Cabbage is the star ingredient in any kimchi and specifically Chinese leaf (also known as Chinese cabbage, Chinese leaf lettuce, or Napa cabbage). This is a particularly crispy cabbage with substantial stems and delicate leaves. You can get it in larger supermarkets but you could use most other cabbages instead, such as savoy, sweetheart, or white cabbage. Most recipes also use radish and a firm, crisp fruit to add a bit of sweetness. Mooli or Daikon are large white radishes of East Asian origin – you can find these in larger supermarkets but red radishes work just as well, and I love the vibrant flecks of colour they add to the pickle. Korean pear is the traditional fruity addition but I use a crisp apple, skin and all, and you could use a firm pear as well. The sweetness of the fruit helps to balance the saltiness of the pickle, and the sugar aids the fermentation process.
Then we come to the ingredients that really bring the flavour. For the basic recipe, I’ve pared back the ingredients to the absolute minimum; a little garlic and a generous amount of fresh ginger for the aromatics, and a couple of red chillies for heat. However, many supermarkets these days stock gochugaru, or korean chilli flakes, which are the traditional spicy addition, and I’ve provide the quantities to use if you’re able to get hold of these, or have them already. Korean red pepper paste (gochujang) is also increasingly widely available (although it usually contains wheat flour so if you are gluten-free it’s best to check the ingredients). Gochujang, as well as soya sauce and miso paste, are excellent ways to pimp your kimchi, if you want to add some extra spice and/or some more layers of umami flavour.
But with this recipe, I really want to show that you can make incredible kimchi, that really packs a punch, with a few easily available ingredients, and minimal effort.
When making fermented foods, it’s important to ensure that all of your equipment is spotlessly clean, and that the containers you plan to store the kimchi in are sterilized. Ferments can react strangely to metal so it’s best to use glass jars or plastic tubs. I wash my jars in warm soapy water, then dry them in the oven on a low heat, 100C fan, for 12-15 minutes, before leaving to cool.

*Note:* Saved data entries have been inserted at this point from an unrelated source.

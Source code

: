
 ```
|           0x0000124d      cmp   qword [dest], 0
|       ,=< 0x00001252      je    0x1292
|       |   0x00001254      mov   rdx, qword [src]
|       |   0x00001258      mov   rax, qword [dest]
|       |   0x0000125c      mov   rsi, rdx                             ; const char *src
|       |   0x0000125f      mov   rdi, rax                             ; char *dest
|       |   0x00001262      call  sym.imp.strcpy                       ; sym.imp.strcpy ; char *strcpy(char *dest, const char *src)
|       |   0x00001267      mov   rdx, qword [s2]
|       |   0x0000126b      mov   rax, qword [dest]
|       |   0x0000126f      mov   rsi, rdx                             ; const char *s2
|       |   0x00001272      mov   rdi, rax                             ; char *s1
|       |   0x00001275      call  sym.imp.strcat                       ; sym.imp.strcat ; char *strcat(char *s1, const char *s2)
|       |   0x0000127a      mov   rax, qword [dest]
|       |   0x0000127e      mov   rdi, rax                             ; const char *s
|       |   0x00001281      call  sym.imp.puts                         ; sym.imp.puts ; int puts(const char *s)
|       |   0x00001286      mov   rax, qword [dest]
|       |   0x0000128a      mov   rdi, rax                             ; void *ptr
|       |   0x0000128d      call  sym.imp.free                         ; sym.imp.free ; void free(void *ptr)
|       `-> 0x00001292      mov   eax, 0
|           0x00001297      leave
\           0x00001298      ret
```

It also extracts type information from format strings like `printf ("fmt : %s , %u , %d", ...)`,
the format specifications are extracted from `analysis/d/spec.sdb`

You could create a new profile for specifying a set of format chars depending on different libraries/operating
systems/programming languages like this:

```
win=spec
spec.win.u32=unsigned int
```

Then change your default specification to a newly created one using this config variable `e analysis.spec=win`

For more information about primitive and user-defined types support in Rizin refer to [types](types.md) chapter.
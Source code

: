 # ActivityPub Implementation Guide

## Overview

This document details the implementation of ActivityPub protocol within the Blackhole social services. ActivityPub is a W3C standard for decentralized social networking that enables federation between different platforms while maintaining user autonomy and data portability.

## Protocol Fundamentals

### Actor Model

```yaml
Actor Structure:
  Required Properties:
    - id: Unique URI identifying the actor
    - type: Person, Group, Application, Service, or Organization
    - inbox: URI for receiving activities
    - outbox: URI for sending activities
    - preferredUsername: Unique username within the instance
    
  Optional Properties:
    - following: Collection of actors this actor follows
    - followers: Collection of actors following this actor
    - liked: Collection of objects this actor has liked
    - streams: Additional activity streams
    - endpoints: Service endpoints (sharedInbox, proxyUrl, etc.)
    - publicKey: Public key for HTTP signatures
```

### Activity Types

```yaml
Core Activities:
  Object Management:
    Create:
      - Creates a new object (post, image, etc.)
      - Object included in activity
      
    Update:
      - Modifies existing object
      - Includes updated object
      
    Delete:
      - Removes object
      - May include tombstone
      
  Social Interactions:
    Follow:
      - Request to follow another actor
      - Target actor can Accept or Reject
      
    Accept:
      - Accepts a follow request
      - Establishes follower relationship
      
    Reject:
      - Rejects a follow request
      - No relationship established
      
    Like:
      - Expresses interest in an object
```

You’ll also need to thoroughly wash the cabbage and spring onions before chopping the cabbage into 3–4 cm wide strips, finely chopping the spring onions, and putting both in your largest bowl with flaky sea salt. With clean hands, massage the salt into the cabbage and onions for a few minutes. You should see the cabbage decrease in volume considerably. Cover and leave for at least two and up to four hours, massaging a for a minute or two a couple of times in the interim. You want there to be a good amount of liquid in the bottom of the bowl – this will take less time on warmer days and longer on cold.

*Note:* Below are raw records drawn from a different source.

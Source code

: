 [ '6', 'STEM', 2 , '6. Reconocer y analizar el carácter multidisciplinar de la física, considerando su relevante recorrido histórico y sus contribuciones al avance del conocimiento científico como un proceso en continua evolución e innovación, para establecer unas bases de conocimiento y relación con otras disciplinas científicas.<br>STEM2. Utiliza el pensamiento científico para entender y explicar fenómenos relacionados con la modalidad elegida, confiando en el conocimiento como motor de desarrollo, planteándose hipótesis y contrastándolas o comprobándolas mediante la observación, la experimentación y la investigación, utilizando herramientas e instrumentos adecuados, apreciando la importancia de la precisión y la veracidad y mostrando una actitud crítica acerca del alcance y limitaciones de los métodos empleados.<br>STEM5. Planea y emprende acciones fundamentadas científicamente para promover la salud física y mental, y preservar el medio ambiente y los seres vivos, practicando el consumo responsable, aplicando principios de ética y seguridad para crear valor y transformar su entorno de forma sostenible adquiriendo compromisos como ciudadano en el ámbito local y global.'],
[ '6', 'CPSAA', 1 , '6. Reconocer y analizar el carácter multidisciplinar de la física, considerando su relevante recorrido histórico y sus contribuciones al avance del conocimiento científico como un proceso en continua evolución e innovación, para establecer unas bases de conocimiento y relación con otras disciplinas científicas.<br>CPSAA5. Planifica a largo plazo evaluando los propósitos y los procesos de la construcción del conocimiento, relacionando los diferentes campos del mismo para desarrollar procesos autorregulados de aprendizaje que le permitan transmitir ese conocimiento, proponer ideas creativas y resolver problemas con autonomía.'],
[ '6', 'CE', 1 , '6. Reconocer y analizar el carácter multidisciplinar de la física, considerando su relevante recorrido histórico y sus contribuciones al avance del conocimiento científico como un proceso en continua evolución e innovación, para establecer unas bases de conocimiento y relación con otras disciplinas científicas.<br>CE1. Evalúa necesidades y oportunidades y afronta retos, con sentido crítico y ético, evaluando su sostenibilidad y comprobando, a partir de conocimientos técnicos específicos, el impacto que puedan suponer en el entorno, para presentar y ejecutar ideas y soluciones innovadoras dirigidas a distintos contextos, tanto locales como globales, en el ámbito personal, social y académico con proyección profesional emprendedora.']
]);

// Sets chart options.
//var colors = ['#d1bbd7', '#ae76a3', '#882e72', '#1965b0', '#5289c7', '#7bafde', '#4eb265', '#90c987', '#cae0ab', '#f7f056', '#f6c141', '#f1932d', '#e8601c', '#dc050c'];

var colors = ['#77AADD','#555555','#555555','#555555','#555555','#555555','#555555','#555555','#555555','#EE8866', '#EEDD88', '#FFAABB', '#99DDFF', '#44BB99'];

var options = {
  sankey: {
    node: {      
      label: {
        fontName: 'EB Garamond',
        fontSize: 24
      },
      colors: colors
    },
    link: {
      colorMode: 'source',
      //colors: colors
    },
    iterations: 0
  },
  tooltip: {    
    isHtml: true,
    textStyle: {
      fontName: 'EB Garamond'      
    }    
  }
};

When the cabbage is almost ready, prepare the other ingredients, leaving the apple or pear until last so that it doesn’t brown. Finely chop the ginger, garlic, and chilli, and bash in a pestle and mortar. It doesn’t need to form a paste but you want the bright red of the chilli to saturate everything. Slice the radishes into very thin batons, about 1 cm long, and then core and grate the firm apple or pear.
Mix all of the ingredients together, and pack into your container. You should have enough to fill a 1 litre jar or tub, or three jam jars. Press all of the cabbage to the bottom of the jar and pour any liquid left in the bowl on top. You’ll need to ensure that there is a gap of 4–5 cm at the top of the jar, as the kimchi will expand as it ferments and creates gas. You can either cover the container with a clean cloth and secure with an elastic band, or use the lid, ensuring you remember to open it every day to let the gas escape, and push the vegetable matter down. I use the latter method as not everyone in my family is 100% on board with our kitchen smelling of kimchi for days on end.
It’s best to leave the kimchi in a cool dark place, but how long for is very weather-dependent. In particularly warm weather you may only need to leave it for a day or two for before it’s bubbling and tangy. In very cold weather it could be up to two weeks. You can taste it as you go (using a clean plastic or silicone spoon) until it’s at your preferred tang level, then pop in the fridge where it’ll keep for a couple of months. Here’s what mine looked like when I decided it was fridge time:
You can see that there are loads of bubbles, meaning lots of fermentation activity, and when the jar is opened you are hit with a fairly pungent, vinegary scent. This took about 48 hrs with temperatures reaching about 22C. The vegetables tend to float to the top and they can discolour if not submerged in the liquid. You can use a fermentation weight to stop this happening, or if you have a reasonable amount of liquid then just pressing the vegetables down periodically tends to be sufficient.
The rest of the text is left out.